Time-relaxation structure-preserving explicit low-regularity integrators for the nonlinear Schrödinger equation
Hang Li, Xicui Li, Katharina Schratz, Bin Wang
TL;DR
The paper addresses numerical approximation of the nonlinear Schrödinger equation on $\mathbb{T}^d$ with low-regularity data, where preserving invariants and long-time stability are challenging for explicit schemes. It introduces a time-relaxation framework built on a resonance-based, explicit update in a twisted variable $v=e^{-it\Delta}u$, with an adaptive relaxation parameter $\gamma_n$ that enforces exact mass conservation and preserves computational efficiency.

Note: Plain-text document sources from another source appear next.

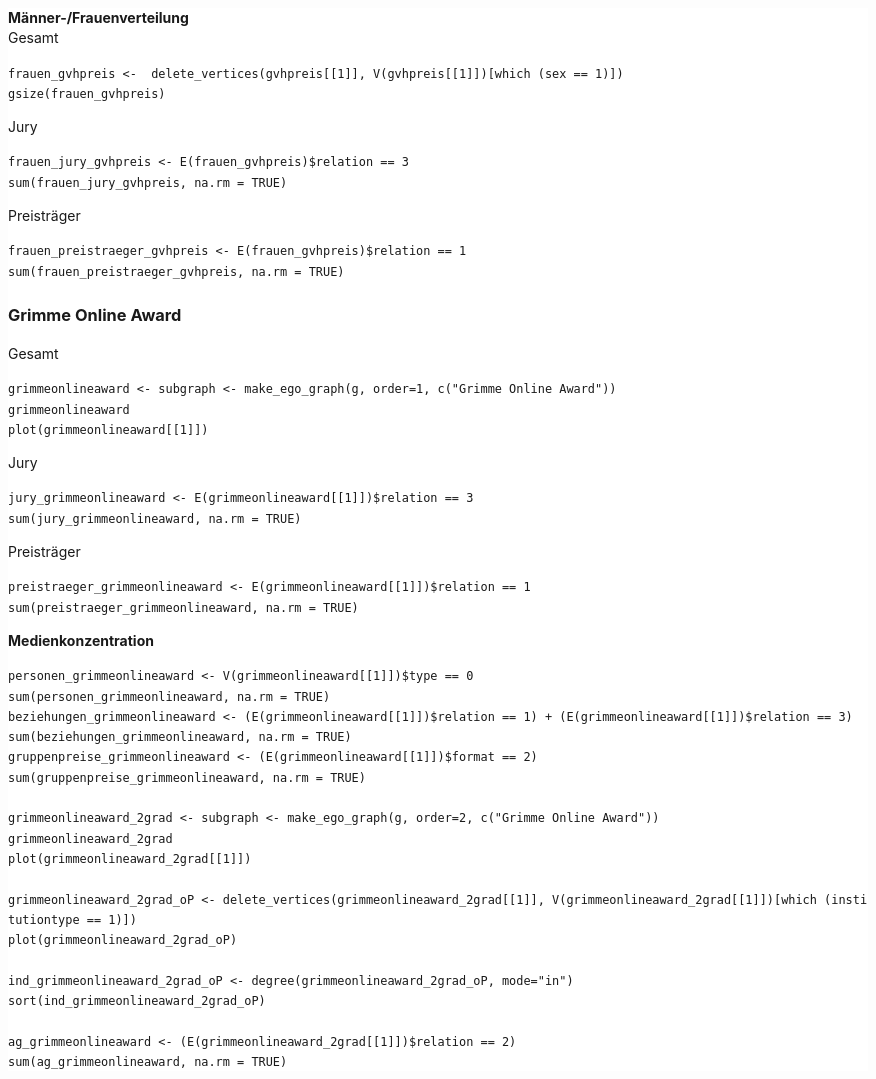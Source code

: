 **Männer-/Frauenverteilung**  
Gesamt
```
frauen_gvhpreis <-  delete_vertices(gvhpreis[[1]], V(gvhpreis[[1]])[which (sex == 1)])
gsize(frauen_gvhpreis)
```
Jury
```
frauen_jury_gvhpreis <- E(frauen_gvhpreis)$relation == 3
sum(frauen_jury_gvhpreis, na.rm = TRUE)
```
Preisträger
```
frauen_preistraeger_gvhpreis <- E(frauen_gvhpreis)$relation == 1	
sum(frauen_preistraeger_gvhpreis, na.rm = TRUE)
```

### Grimme Online Award  
Gesamt
```
grimmeonlineaward <- subgraph <- make_ego_graph(g, order=1, c("Grimme Online Award"))
grimmeonlineaward
plot(grimmeonlineaward[[1]])
```
Jury
```
jury_grimmeonlineaward <- E(grimmeonlineaward[[1]])$relation == 3
sum(jury_grimmeonlineaward, na.rm = TRUE)
```
Preisträger
```
preistraeger_grimmeonlineaward <- E(grimmeonlineaward[[1]])$relation == 1
sum(preistraeger_grimmeonlineaward, na.rm = TRUE)
```

**Medienkonzentration**
```
personen_grimmeonlineaward <- V(grimmeonlineaward[[1]])$type == 0
sum(personen_grimmeonlineaward, na.rm = TRUE)
beziehungen_grimmeonlineaward <- (E(grimmeonlineaward[[1]])$relation == 1) + (E(grimmeonlineaward[[1]])$relation == 3)
sum(beziehungen_grimmeonlineaward, na.rm = TRUE)
gruppenpreise_grimmeonlineaward <- (E(grimmeonlineaward[[1]])$format == 2)
sum(gruppenpreise_grimmeonlineaward, na.rm = TRUE)

grimmeonlineaward_2grad <- subgraph <- make_ego_graph(g, order=2, c("Grimme Online Award"))
grimmeonlineaward_2grad
plot(grimmeonlineaward_2grad[[1]])

grimmeonlineaward_2grad_oP <- delete_vertices(grimmeonlineaward_2grad[[1]], V(grimmeonlineaward_2grad[[1]])[which (institutiontype == 1)])
plot(grimmeonlineaward_2grad_oP)

ind_grimmeonlineaward_2grad_oP <- degree(grimmeonlineaward_2grad_oP, mode="in")
sort(ind_grimmeonlineaward_2grad_oP)

ag_grimmeonlineaward <- (E(grimmeonlineaward_2grad[[1]])$relation == 2)
sum(ag_grimmeonlineaward, na.rm = TRUE)
```
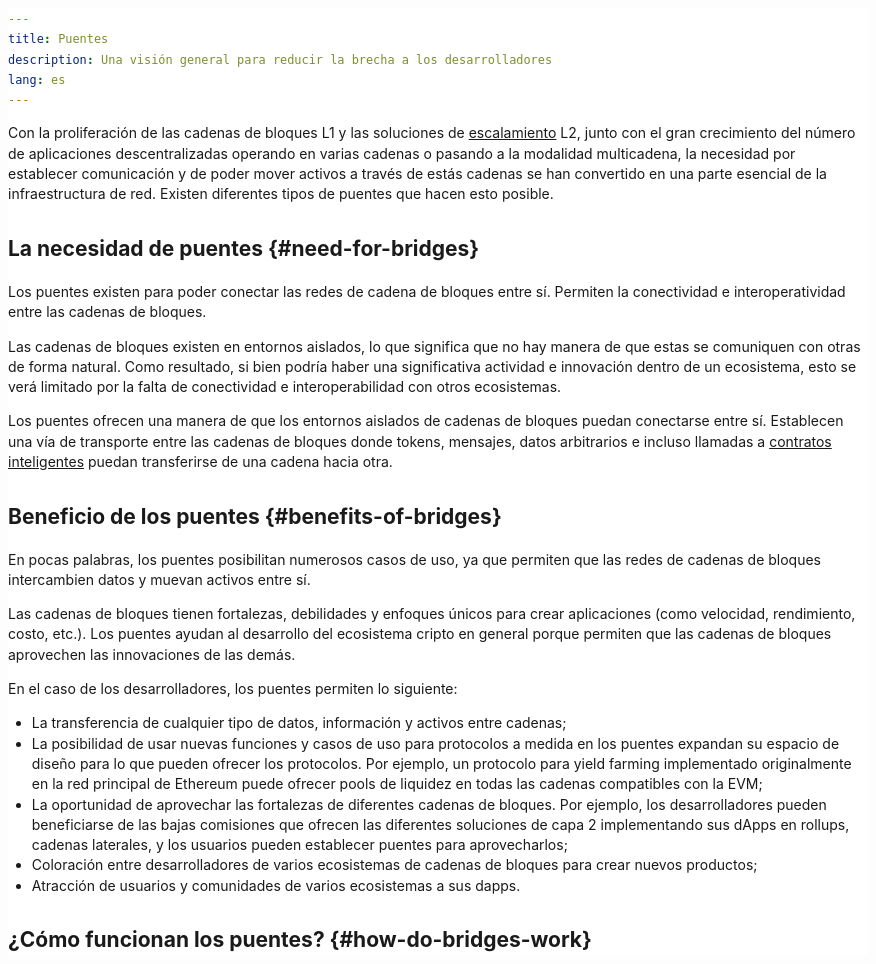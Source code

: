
 ```yaml
---
title: Puentes
description: Una visión general para reducir la brecha a los desarrolladores
lang: es
---
```


Con la proliferación de las cadenas de bloques L1 y las soluciones de [escalamiento](/developers/docs/scaling/) L2, junto con el gran crecimiento del número de aplicaciones descentralizadas operando en varias cadenas o pasando a la modalidad multicadena, la necesidad por establecer comunicación y de poder mover activos a través de estás cadenas se han convertido en una parte esencial de la infraestructura de red. Existen diferentes tipos de puentes que hacen esto posible.

## La necesidad de puentes {#need-for-bridges}

Los puentes existen para poder conectar las redes de cadena de bloques entre sí. Permiten la conectividad e interoperatividad entre las cadenas de bloques.

Las cadenas de bloques existen en entornos aislados, lo que significa que no hay manera de que estas se comuniquen con otras de forma natural. Como resultado, si bien podría haber una significativa actividad e innovación dentro de un ecosistema, esto se verá limitado por la falta de conectividad e interoperabilidad con otros ecosistemas.

Los puentes ofrecen una manera de que los entornos aislados de cadenas de bloques puedan conectarse entre sí. Establecen una vía de transporte entre las cadenas de bloques donde tokens, mensajes, datos arbitrarios e incluso llamadas a [contratos inteligentes](/developers/docs/smart-contracts/) puedan transferirse de una cadena hacia otra.

## Beneficio de los puentes {#benefits-of-bridges}

En pocas palabras, los puentes posibilitan numerosos casos de uso, ya que permiten que las redes de cadenas de bloques intercambien datos y muevan activos entre sí.

Las cadenas de bloques tienen fortalezas, debilidades y enfoques únicos para crear aplicaciones (como velocidad, rendimiento, costo, etc.). Los puentes ayudan al desarrollo del ecosistema cripto en general porque permiten que las cadenas de bloques aprovechen las innovaciones de las demás.

En el caso de los desarrolladores, los puentes permiten lo siguiente:

- La transferencia de cualquier tipo de datos, información y activos entre cadenas;
- La posibilidad de usar nuevas funciones y casos de uso para protocolos a medida en los puentes expandan su espacio de diseño para lo que pueden ofrecer los protocolos. Por ejemplo, un protocolo para yield farming implementado originalmente en la red principal de Ethereum puede ofrecer pools de liquidez en todas las cadenas compatibles con la EVM;
- La oportunidad de aprovechar las fortalezas de diferentes cadenas de bloques. Por ejemplo, los desarrolladores pueden beneficiarse de las bajas comisiones que ofrecen las diferentes soluciones de capa 2 implementando sus dApps en rollups, cadenas laterales, y los usuarios pueden establecer puentes para aprovecharlos;
- Coloración entre desarrolladores de varios ecosistemas de cadenas de bloques para crear nuevos productos;
- Atracción de usuarios y comunidades de varios ecosistemas a sus dapps.

## ¿Cómo funcionan los puentes? {#how-do-bridges-work}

The authors prove mass conservation, establish a convergence theory under low regularity, and show that the proposed RLRIs achieve second-order accuracy without order reduction, unlike relaxing the original variable $u$. Numerical experiments in 1D validate second-order convergence, excellent long-time $L^2$-norm preservation (near machine precision), and superior efficiency relative to existing methods. The approach is general enough to extend to other dispersive semilinear PDEs governed by contraction semigroups, offering a practical, structure-preserving tool for rough-data simulations.
Abstract
We propose and rigorously analyze a novel family of explicit low-regularity exponential integrators for the nonlinear Schrödinger (NLS) equation, based on a time-relaxation framework. The methods combine a resonance-based scheme for the twisted variable with a dynamically adjusted relaxation parameter that guarantees exact mass conservation. Unlike existing symmetric or structure-preserving low-regularity integrators, which are typically implicit and computationally expensive, the proposed methods are fully explicit, mass-conserving, and well-suited for solutions with low regularity. Furthermore, the schemes can be naturally extended to a broad class of evolution equations exhibiting the structure of strongly continuous contraction semigroups. Numerical results demonstrate the accuracy, robustness, and excellent long-time behavior of the methods under low-regularity conditions.